======== Data for review ========
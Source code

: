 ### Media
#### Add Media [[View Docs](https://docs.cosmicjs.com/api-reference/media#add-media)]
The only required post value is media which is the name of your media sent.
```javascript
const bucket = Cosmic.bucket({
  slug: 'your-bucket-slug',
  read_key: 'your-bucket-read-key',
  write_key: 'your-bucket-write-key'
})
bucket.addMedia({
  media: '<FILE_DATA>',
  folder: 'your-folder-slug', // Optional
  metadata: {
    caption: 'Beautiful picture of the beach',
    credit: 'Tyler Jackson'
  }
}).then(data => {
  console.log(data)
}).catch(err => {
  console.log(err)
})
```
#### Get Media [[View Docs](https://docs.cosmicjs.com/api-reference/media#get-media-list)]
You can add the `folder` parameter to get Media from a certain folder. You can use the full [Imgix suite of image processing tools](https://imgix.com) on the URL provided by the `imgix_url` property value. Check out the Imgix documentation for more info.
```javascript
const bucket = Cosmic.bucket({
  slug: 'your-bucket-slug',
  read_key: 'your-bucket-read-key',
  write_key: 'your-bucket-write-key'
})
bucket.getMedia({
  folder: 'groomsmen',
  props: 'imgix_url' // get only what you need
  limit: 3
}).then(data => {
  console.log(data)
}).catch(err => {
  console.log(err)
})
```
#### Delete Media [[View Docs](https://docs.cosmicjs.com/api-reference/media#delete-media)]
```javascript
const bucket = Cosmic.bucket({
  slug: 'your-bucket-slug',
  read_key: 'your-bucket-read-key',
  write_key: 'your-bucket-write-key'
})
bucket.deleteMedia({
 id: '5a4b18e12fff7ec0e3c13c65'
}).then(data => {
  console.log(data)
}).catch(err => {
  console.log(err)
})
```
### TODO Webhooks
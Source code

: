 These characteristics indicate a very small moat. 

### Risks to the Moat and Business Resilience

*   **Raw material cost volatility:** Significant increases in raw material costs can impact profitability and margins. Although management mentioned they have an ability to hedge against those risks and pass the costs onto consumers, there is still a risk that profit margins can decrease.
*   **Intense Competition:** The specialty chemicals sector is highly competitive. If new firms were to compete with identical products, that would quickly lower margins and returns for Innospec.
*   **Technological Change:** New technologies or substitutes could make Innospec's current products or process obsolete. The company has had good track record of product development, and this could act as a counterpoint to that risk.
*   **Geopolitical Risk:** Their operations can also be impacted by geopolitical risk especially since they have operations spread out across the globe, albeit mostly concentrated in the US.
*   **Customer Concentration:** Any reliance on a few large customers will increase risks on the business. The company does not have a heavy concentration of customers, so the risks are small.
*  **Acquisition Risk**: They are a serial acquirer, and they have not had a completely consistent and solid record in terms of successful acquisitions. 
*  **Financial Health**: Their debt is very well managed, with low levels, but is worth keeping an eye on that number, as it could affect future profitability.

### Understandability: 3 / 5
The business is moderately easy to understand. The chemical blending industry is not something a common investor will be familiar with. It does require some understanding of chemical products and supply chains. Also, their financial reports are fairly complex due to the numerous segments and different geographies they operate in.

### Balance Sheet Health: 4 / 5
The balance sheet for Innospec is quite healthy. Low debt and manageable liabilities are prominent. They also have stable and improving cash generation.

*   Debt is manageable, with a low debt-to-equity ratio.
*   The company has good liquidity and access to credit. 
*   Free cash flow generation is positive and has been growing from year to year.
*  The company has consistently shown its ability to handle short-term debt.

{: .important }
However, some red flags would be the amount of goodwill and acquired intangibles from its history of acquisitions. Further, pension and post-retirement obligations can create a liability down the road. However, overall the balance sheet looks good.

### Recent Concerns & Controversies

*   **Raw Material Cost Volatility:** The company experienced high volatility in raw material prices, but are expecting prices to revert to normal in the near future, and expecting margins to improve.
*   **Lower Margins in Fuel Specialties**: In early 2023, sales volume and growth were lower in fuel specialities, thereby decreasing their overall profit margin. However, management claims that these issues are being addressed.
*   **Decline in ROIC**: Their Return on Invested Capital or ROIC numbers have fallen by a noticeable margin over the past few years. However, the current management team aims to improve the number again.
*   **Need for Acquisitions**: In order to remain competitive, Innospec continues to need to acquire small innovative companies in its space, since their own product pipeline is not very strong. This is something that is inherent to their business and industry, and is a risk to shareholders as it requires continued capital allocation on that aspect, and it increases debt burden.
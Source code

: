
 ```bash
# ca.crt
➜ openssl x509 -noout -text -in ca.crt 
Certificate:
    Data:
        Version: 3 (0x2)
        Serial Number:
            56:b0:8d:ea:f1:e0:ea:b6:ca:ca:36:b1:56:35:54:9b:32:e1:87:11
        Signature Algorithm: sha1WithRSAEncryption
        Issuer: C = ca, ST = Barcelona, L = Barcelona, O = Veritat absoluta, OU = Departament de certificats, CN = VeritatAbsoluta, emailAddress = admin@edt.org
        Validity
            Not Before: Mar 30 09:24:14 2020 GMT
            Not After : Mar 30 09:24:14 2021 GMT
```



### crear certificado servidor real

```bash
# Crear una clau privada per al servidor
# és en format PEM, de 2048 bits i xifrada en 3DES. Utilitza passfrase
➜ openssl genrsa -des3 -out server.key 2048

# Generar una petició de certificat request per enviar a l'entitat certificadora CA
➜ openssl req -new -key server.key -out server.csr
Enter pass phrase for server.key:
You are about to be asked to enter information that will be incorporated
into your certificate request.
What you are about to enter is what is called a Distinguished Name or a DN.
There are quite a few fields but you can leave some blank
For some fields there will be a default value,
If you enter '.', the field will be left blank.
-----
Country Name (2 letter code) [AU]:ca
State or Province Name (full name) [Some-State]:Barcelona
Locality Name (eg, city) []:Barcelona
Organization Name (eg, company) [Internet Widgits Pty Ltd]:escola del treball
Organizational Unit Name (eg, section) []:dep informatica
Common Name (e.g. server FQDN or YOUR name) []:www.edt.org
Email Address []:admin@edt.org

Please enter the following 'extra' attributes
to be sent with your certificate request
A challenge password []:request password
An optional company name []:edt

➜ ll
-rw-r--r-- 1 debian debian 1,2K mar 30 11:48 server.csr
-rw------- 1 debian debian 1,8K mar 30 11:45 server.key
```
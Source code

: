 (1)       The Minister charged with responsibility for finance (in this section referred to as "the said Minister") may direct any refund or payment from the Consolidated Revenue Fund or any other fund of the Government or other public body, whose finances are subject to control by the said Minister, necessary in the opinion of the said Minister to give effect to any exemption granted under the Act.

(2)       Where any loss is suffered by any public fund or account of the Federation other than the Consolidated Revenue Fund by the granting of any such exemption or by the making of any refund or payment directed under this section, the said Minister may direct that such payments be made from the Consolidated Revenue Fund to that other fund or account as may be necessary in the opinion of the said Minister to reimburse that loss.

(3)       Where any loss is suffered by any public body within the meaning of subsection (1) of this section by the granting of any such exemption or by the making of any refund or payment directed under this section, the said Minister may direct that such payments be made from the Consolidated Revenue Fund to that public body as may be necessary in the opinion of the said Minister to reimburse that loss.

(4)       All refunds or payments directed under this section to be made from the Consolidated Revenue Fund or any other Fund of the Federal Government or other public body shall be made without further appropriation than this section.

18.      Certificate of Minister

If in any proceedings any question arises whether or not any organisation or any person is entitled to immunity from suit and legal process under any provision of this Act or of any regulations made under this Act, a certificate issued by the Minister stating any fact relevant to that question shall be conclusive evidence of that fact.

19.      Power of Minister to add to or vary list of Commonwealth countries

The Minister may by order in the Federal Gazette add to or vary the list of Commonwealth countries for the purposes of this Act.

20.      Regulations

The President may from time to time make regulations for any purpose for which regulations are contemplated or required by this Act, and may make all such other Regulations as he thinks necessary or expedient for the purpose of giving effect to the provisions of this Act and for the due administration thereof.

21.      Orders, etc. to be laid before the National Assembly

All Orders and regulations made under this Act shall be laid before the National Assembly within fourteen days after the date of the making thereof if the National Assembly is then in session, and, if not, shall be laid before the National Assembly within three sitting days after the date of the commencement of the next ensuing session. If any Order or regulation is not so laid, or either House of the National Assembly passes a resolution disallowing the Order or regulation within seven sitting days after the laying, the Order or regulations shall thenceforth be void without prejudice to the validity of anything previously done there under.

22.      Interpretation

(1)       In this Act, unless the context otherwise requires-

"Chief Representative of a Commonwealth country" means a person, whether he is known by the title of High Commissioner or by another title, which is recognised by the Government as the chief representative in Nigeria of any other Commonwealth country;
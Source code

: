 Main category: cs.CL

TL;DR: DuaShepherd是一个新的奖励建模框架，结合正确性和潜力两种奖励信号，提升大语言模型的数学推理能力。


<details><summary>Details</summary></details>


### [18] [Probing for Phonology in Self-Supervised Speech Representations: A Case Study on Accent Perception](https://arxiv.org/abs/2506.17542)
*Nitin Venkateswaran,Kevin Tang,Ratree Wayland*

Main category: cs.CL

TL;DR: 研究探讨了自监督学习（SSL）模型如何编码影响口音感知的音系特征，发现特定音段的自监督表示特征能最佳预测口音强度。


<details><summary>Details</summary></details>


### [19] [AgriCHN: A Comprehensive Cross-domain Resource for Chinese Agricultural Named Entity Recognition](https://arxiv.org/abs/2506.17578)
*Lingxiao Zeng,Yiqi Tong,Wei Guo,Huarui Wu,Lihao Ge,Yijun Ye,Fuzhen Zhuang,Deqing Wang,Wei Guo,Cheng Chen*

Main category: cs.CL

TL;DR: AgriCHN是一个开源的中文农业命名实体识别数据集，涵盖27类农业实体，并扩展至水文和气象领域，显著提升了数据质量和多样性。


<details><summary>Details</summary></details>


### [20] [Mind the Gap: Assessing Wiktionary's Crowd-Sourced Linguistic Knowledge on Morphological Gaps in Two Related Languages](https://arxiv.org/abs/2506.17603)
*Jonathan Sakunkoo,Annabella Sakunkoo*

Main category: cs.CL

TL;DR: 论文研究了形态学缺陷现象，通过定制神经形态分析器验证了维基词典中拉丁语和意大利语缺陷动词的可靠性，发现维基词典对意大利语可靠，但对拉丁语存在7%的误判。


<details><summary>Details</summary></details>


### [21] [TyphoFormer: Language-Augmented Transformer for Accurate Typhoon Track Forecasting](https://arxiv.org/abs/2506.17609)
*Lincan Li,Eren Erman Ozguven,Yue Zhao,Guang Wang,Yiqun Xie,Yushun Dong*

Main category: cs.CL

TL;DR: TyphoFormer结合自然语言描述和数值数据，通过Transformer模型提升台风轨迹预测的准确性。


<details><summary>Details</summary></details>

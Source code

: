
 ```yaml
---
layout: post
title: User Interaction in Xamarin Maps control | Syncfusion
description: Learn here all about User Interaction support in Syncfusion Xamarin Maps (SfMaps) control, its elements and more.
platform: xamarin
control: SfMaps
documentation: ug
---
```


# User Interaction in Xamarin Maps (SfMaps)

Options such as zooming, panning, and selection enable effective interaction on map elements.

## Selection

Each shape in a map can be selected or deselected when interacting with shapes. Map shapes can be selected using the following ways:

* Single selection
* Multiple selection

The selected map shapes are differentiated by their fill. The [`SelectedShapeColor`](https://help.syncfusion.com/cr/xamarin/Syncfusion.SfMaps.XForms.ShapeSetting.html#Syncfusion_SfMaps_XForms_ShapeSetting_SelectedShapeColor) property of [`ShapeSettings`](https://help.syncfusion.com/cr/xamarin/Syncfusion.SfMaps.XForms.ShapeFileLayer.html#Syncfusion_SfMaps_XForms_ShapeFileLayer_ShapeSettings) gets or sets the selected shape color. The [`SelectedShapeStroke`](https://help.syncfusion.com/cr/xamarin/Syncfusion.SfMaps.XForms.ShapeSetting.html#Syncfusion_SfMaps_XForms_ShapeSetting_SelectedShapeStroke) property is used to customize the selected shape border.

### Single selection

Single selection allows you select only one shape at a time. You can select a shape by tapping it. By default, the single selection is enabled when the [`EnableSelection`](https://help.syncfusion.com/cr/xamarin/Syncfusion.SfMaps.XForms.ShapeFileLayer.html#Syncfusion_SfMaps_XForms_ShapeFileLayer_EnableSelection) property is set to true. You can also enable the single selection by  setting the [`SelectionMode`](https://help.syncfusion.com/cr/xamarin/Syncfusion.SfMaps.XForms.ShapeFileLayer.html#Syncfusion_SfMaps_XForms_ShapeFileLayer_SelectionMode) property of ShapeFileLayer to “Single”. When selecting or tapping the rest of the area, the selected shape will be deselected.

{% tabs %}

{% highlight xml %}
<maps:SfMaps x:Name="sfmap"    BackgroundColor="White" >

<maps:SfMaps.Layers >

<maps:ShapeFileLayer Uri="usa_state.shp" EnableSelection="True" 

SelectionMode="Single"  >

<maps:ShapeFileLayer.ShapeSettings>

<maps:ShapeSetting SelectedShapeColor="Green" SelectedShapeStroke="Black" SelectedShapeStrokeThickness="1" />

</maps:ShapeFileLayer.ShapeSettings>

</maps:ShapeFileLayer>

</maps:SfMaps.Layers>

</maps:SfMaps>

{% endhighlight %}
========
Work item: Would you retype exactly the lines above, from the line with "margins can decrease." to the line with "to that risk.", with both end lines kept and nothing more?

Result for this exercise:
*   **Raw material cost volatility:** Significant increases in raw material costs can impact profitability and margins. Although management mentioned they have an ability to hedge against those risks and pass the costs onto consumers, there is still a risk that profit margins can decrease.
*   **Intense Competition:** The specialty chemicals sector is highly competitive. If new firms were to compete with identical products, that would quickly lower margins and returns for Innospec.
*   **Technological Change:** New technologies or substitutes could make Innospec's current products or process obsolete. The company has had good track record of product development, and this could act as a counterpoint to that risk.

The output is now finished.